The Fiction is one part horror, one part adventure, and many parts mystery as it explores the idea of this book collection that connects another realm to ours. The first issue is slow paced as it lays out the pieces, but it's a comic that adopts a “watch closely or you'll miss it” mentality. On a second read through, I noticed the little touches, clues, and foreshadowing David Rubin included in the series' art. The Fiction is the kind of comic that needs a second and third read to get everything.
Rubin is a real treasure on this series. His art style is mutable, able to adopt the series' different tones with ease, and he did a fantastic job making the connection between the characters' age 10 and age 25 selves.
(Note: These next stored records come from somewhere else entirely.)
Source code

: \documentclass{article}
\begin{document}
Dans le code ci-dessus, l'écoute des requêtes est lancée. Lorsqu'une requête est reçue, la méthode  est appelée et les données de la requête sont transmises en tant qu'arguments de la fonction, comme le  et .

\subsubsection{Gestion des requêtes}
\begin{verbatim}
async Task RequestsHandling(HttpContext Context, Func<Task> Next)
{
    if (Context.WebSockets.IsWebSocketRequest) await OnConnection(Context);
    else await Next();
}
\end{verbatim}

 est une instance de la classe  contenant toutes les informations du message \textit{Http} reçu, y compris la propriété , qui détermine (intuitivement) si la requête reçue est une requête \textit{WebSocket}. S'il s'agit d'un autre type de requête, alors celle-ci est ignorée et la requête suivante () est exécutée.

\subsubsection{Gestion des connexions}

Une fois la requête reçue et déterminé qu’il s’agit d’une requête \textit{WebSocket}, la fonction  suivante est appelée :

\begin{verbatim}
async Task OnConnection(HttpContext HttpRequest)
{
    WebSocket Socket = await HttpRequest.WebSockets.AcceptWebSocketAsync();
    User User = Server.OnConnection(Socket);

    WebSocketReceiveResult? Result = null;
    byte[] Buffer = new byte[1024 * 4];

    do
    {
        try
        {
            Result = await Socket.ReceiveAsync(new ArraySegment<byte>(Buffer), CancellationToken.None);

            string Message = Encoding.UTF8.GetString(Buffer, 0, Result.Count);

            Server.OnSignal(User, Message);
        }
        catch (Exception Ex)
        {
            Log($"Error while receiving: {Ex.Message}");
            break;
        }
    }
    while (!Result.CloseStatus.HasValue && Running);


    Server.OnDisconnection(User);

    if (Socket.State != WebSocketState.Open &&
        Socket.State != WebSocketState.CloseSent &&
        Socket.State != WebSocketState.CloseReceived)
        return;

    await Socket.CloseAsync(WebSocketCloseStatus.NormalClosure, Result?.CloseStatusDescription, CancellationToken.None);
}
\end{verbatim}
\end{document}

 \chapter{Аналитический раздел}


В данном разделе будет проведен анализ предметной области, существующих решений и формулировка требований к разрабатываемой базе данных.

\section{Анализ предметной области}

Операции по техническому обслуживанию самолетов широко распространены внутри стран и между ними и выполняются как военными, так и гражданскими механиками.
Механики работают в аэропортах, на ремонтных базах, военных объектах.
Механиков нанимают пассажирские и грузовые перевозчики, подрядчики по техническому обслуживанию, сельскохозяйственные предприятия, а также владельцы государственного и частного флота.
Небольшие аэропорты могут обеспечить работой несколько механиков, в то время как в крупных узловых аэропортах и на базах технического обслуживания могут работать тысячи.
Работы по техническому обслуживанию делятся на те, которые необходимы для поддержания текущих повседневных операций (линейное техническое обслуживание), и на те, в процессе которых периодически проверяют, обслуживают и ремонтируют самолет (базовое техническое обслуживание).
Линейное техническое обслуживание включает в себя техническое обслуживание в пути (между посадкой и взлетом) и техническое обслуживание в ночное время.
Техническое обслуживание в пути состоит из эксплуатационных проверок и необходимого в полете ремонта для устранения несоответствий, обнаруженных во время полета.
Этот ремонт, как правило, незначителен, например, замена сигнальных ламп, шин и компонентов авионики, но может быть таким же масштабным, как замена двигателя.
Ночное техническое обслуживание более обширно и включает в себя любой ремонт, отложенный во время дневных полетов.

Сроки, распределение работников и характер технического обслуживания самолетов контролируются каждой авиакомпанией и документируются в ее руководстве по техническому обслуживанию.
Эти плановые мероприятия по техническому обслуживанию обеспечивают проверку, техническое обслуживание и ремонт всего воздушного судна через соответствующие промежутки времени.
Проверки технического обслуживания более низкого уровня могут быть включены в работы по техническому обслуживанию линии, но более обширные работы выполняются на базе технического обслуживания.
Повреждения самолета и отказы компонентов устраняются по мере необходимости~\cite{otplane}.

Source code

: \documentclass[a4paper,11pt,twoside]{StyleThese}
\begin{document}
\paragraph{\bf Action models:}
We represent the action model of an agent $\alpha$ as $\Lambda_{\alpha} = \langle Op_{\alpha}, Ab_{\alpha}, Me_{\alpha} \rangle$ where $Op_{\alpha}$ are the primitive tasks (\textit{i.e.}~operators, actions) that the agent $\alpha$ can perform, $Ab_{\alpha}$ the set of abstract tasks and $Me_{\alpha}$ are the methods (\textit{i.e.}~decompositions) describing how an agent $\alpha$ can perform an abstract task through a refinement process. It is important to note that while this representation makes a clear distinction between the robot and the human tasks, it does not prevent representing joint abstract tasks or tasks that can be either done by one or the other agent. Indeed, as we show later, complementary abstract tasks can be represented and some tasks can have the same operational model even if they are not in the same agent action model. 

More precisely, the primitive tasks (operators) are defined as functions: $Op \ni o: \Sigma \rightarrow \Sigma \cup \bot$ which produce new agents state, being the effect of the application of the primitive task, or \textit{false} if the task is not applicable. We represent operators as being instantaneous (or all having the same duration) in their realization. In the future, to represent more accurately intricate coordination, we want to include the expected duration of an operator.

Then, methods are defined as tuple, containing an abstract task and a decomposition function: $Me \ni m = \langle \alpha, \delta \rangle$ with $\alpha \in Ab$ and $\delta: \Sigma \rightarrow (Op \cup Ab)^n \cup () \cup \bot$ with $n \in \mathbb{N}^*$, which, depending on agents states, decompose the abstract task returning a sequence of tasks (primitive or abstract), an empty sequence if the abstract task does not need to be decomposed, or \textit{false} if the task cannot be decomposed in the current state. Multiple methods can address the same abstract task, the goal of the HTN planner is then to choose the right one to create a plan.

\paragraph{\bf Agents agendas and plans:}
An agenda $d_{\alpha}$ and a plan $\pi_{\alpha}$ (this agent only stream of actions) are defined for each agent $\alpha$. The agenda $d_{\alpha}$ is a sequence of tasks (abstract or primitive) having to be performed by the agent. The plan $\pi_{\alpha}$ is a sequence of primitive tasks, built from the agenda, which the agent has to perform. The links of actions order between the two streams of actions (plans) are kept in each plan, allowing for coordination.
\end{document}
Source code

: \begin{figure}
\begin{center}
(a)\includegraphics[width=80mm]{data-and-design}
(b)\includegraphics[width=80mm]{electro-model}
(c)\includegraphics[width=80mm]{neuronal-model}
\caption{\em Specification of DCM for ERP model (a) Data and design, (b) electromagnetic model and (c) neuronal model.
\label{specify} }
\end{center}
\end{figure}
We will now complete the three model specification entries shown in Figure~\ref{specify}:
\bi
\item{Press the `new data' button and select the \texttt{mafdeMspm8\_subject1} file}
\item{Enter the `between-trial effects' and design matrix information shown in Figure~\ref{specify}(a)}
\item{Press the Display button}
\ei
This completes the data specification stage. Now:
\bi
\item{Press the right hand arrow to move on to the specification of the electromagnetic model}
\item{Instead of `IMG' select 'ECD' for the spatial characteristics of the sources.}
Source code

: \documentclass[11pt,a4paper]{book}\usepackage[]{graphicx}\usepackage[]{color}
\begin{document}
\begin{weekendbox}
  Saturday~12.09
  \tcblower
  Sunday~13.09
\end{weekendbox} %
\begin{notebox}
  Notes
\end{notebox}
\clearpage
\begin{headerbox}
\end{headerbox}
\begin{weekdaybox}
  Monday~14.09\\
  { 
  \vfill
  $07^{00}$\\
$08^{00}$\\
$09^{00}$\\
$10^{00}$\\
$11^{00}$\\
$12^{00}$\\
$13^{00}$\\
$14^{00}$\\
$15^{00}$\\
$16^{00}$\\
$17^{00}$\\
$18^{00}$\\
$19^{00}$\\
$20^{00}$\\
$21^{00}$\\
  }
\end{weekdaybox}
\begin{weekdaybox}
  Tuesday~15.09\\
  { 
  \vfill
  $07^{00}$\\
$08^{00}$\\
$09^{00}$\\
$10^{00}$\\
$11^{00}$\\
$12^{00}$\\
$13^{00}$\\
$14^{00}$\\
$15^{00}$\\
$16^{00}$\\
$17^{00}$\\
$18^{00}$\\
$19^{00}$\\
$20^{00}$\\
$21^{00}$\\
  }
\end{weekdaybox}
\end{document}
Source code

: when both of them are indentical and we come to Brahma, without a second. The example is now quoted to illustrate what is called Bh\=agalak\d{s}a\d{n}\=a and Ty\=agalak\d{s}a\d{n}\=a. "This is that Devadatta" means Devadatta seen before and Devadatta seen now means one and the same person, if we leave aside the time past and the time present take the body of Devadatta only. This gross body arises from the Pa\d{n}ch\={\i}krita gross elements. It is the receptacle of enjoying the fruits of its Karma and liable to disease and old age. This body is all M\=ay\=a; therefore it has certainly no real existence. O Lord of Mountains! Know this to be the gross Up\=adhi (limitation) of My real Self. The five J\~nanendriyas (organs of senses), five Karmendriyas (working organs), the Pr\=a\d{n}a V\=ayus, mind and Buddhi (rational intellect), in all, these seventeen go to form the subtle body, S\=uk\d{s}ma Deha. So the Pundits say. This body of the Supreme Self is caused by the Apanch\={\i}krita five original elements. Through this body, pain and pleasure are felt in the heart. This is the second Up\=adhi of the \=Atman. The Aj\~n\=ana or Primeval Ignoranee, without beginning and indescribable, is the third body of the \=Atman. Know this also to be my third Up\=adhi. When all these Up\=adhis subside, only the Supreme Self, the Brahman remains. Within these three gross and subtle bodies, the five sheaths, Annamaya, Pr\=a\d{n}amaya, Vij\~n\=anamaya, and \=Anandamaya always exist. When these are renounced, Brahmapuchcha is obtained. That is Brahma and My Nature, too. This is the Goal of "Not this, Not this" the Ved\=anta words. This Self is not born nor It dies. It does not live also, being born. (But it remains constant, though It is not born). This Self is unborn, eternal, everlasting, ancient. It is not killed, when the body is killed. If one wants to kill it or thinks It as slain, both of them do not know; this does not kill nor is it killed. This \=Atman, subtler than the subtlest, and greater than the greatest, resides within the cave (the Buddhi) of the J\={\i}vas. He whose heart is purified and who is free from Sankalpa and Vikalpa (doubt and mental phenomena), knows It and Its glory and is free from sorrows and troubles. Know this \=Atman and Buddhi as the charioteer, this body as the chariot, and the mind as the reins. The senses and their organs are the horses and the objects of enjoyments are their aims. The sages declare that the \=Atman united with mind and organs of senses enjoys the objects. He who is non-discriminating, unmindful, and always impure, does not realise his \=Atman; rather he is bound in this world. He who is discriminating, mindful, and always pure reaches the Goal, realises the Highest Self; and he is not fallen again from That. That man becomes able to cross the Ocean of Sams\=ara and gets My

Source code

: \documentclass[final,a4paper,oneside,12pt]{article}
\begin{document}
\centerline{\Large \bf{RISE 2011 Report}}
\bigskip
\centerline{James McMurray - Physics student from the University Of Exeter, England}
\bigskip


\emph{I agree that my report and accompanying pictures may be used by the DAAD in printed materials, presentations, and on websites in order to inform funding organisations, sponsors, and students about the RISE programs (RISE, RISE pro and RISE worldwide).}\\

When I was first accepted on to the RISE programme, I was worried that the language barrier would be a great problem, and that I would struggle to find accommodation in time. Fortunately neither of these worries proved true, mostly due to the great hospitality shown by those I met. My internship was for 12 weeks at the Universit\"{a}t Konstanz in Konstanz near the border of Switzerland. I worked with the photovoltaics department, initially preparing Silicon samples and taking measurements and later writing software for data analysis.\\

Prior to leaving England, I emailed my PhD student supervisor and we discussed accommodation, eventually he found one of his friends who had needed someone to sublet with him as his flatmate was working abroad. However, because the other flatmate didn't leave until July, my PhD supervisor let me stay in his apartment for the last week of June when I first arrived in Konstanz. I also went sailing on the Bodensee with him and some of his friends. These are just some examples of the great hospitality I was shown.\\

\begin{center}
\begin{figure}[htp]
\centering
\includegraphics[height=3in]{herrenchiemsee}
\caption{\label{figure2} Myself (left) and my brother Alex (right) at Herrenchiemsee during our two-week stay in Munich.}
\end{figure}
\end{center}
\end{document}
When the tone of a scene turns dark, Rubin's more all-ages art style takes a turn for the creepy. The scene for each disappearance left goosebumps on my arms.
As much of a boon as the slow pacing is for those details, it's a curse, making this first issue drag and completely miss out on using the world of the Fiction to its full extent during this set-up, providing only a couple of pages and almost no detail from this other world. While a missed opportunity, Curt Pires makes up for it by layering mysteries: Where did the books come from? Who or what is taking these people? What was the nature of Tyler, Tsang, Kassie, and Max's parents' discussions when they were children?
For fans of mysteries, second reads, and comics that make you think about literature in different ways, check out The Fiction.